Records for this task
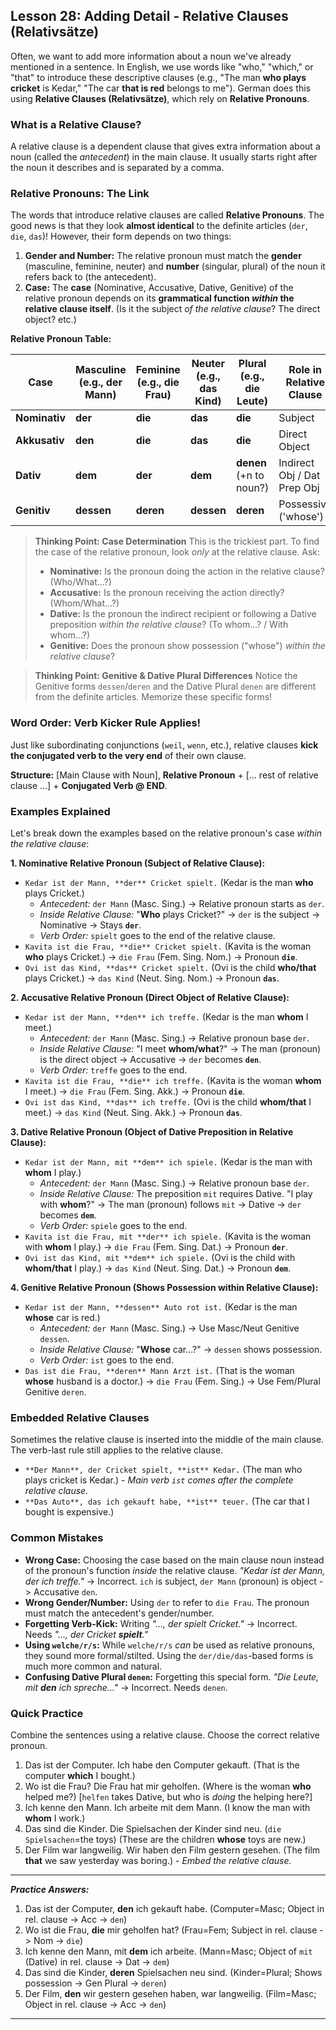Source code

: ## Lesson 28: Adding Detail - Relative Clauses (Relativsätze)

Often, we want to add more information about a noun we've already mentioned in a sentence. In English, we use words like "who," "which," or "that" to introduce these descriptive clauses (e.g., "The man **who plays cricket** is Kedar," "The car **that is red** belongs to me"). German does this using **Relative Clauses (Relativsätze)**, which rely on **Relative Pronouns**.

### What is a Relative Clause?

A relative clause is a dependent clause that gives extra information about a noun (called the *antecedent*) in the main clause. It usually starts right after the noun it describes and is separated by a comma.

### Relative Pronouns: The Link

The words that introduce relative clauses are called **Relative Pronouns**. The good news is that they look **almost identical** to the definite articles (`der`, `die`, `das`)! However, their form depends on two things:

1.  **Gender and Number:** The relative pronoun must match the **gender** (masculine, feminine, neuter) and **number** (singular, plural) of the noun it refers back to (the antecedent).
2.  **Case:** The **case** (Nominative, Accusative, Dative, Genitive) of the relative pronoun depends on its **grammatical function *within* the relative clause itself**. (Is it the subject *of the relative clause*? The direct object? etc.)

**Relative Pronoun Table:**

| Case        | Masculine (e.g., der Mann) | Feminine (e.g., die Frau) | Neuter (e.g., das Kind) | Plural (e.g., die Leute) | Role **in Relative Clause** |
|-------------|---------------------------|---------------------------|-------------------------|--------------------------|-----------------------------|
| **Nominativ**| **der**                   | **die**                   | **das**                 | **die**                  | Subject                     |
| **Akkusativ**| **den**                   | **die**                   | **das**                 | **die**                  | Direct Object               |
| **Dativ**    | **dem**                   | **der**                   | **dem**                 | **denen** (+n to noun?)  | Indirect Obj / Dat Prep Obj |
| **Genitiv**  | **dessen**                | **deren**                 | **dessen**              | **deren**                | Possessive ('whose')        |

> **Thinking Point: Case Determination**
> This is the trickiest part. To find the case of the relative pronoun, look *only* at the relative clause. Ask:
> *   **Nominative:** Is the pronoun doing the action in the relative clause? (Who/What...?)
> *   **Accusative:** Is the pronoun receiving the action directly? (Whom/What...?)
> *   **Dative:** Is the pronoun the indirect recipient or following a Dative preposition *within the relative clause*? (To whom...? / With whom...?)
> *   **Genitive:** Does the pronoun show possession ("whose") *within the relative clause*?

> **Thinking Point: Genitive & Dative Plural Differences**
> Notice the Genitive forms `dessen`/`deren` and the Dative Plural `denen` are different from the definite articles. Memorize these specific forms!

### Word Order: Verb Kicker Rule Applies!

Just like subordinating conjunctions (`weil`, `wenn`, etc.), relative clauses **kick the conjugated verb to the very end** of their own clause.

**Structure:** [Main Clause with Noun], **Relative Pronoun** + [... rest of relative clause ...] + **Conjugated Verb @ END**.

### Examples Explained

Let's break down the examples based on the relative pronoun's case *within the relative clause*:

**1. Nominative Relative Pronoun (Subject of Relative Clause):**

*   `Kedar ist der Mann, **der** Cricket spielt.` (Kedar is the man **who** plays Cricket.)
    *   *Antecedent:* `der Mann` (Masc. Sing.) -> Relative pronoun starts as `der`.
    *   *Inside Relative Clause:* "**Who** plays Cricket?" -> `der` is the subject -> Nominative -> Stays **`der`**.
    *   *Verb Order:* `spielt` goes to the end of the relative clause.
*   `Kavita ist die Frau, **die** Cricket spielt.` (Kavita is the woman **who** plays Cricket.) -> `die Frau` (Fem. Sing. Nom.) -> Pronoun **`die`**.
*   `Ovi ist das Kind, **das** Cricket spielt.` (Ovi is the child **who/that** plays Cricket.) -> `das Kind` (Neut. Sing. Nom.) -> Pronoun **`das`**.

**2. Accusative Relative Pronoun (Direct Object of Relative Clause):**

*   `Kedar ist der Mann, **den** ich treffe.` (Kedar is the man **whom** I meet.)
    *   *Antecedent:* `der Mann` (Masc. Sing.) -> Relative pronoun base `der`.
    *   *Inside Relative Clause:* "I meet **whom/what**?" -> The man (pronoun) is the direct object -> Accusative -> `der` becomes **`den`**.
    *   *Verb Order:* `treffe` goes to the end.
*   `Kavita ist die Frau, **die** ich treffe.` (Kavita is the woman **whom** I meet.) -> `die Frau` (Fem. Sing. Akk.) -> Pronoun **`die`**.
*   `Ovi ist das Kind, **das** ich treffe.` (Ovi is the child **whom/that** I meet.) -> `das Kind` (Neut. Sing. Akk.) -> Pronoun **`das`**.

**3. Dative Relative Pronoun (Object of Dative Preposition in Relative Clause):**

*   `Kedar ist der Mann, mit **dem** ich spiele.` (Kedar is the man with **whom** I play.)
    *   *Antecedent:* `der Mann` (Masc. Sing.) -> Relative pronoun base `der`.
    *   *Inside Relative Clause:* The preposition `mit` requires Dative. "I play with **whom**?" -> The man (pronoun) follows `mit` -> Dative -> `der` becomes **`dem`**.
    *   *Verb Order:* `spiele` goes to the end.
*   `Kavita ist die Frau, mit **der** ich spiele.` (Kavita is the woman with **whom** I play.) -> `die Frau` (Fem. Sing. Dat.) -> Pronoun **`der`**.
*   `Ovi ist das Kind, mit **dem** ich spiele.` (Ovi is the child with **whom/that** I play.) -> `das Kind` (Neut. Sing. Dat.) -> Pronoun **`dem`**.

**4. Genitive Relative Pronoun (Shows Possession within Relative Clause):**

*   `Kedar ist der Mann, **dessen** Auto rot ist.` (Kedar is the man **whose** car is red.)
    *   *Antecedent:* `der Mann` (Masc. Sing.) -> Use Masc/Neut Genitive `dessen`.
    *   *Inside Relative Clause:* "**Whose** car...?" -> `dessen` shows possession.
    *   *Verb Order:* `ist` goes to the end.
*   `Das ist die Frau, **deren** Mann Arzt ist.` (That is the woman **whose** husband is a doctor.) -> `die Frau` (Fem. Sing.) -> Use Fem/Plural Genitive `deren`.

### Embedded Relative Clauses

Sometimes the relative clause is inserted into the middle of the main clause. The verb-last rule still applies to the relative clause.

*   `**Der Mann**, der Cricket spielt, **ist** Kedar.` (The man who plays cricket is Kedar.) - *Main verb `ist` comes after the complete relative clause.*
*   `**Das Auto**, das ich gekauft habe, **ist** teuer.` (The car that I bought is expensive.)

### Common Mistakes

*   **Wrong Case:** Choosing the case based on the main clause noun instead of the pronoun's function *inside* the relative clause. *"Kedar ist der Mann, der ich treffe."* -> Incorrect. `ich` is subject, `der Mann` (pronoun) is object -> Accusative `den`.
*   **Wrong Gender/Number:** Using `der` to refer to `die Frau`. The pronoun must match the antecedent's gender/number.
*   **Forgetting Verb-Kick:** Writing *"..., der spielt Cricket."* -> Incorrect. Needs *"..., der Cricket **spielt**."*
*   **Using `welche/r/s`:** While `welche/r/s` *can* be used as relative pronouns, they sound more formal/stilted. Using the `der/die/das`-based forms is much more common and natural.
*   **Confusing Dative Plural `denen`:** Forgetting this special form. *"Die Leute, mit **den** ich spreche..."* -> Incorrect. Needs `denen`.

### Quick Practice

Combine the sentences using a relative clause. Choose the correct relative pronoun.

1.  Das ist der Computer. Ich habe den Computer gekauft. (That is the computer **which** I bought.)
2.  Wo ist die Frau? Die Frau hat mir geholfen. (Where is the woman **who** helped me?) [`helfen` takes Dative, but who is *doing* the helping here?]
3.  Ich kenne den Mann. Ich arbeite mit dem Mann. (I know the man with **whom** I work.)
4.  Das sind die Kinder. Die Spielsachen der Kinder sind neu. (`die Spielsachen`=the toys) (These are the children **whose** toys are new.)
5.  Der Film war langweilig. Wir haben den Film gestern gesehen. (The film **that** we saw yesterday was boring.) - *Embed the relative clause.*

---
***Practice Answers:***

1.  Das ist der Computer, **den** ich gekauft habe. (Computer=Masc; Object in rel. clause -> Acc -> `den`)
2.  Wo ist die Frau, **die** mir geholfen hat? (Frau=Fem; Subject in rel. clause -> Nom -> `die`)
3.  Ich kenne den Mann, mit **dem** ich arbeite. (Mann=Masc; Object of `mit` (Dative) in rel. clause -> Dat -> `dem`)
4.  Das sind die Kinder, **deren** Spielsachen neu sind. (Kinder=Plural; Shows possession -> Gen Plural -> `deren`)
5.  Der Film, **den** wir gestern gesehen haben, war langweilig. (Film=Masc; Object in rel. clause -> Acc -> `den`)
---
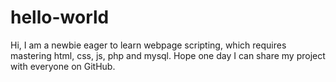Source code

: # hello-world

Hi, I am a newbie eager to learn webpage scripting, which requires mastering html, css, js, php and mysql. Hope one day I can share my project with everyone on GitHub.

What you are asked to do
Search the listing above for the string "depends" and return each line it appears on.

Reply
The words that introduce relative clauses are called **Relative Pronouns**. The good news is that they look **almost identical** to the definite articles (`der`, `die`, `das`)! However, their form depends on two things:
2.  **Case:** The **case** (Nominative, Accusative, Dative, Genitive) of the relative pronoun depends on its **grammatical function *within* the relative clause itself**. (Is it the subject *of the relative clause*? The direct object? etc.)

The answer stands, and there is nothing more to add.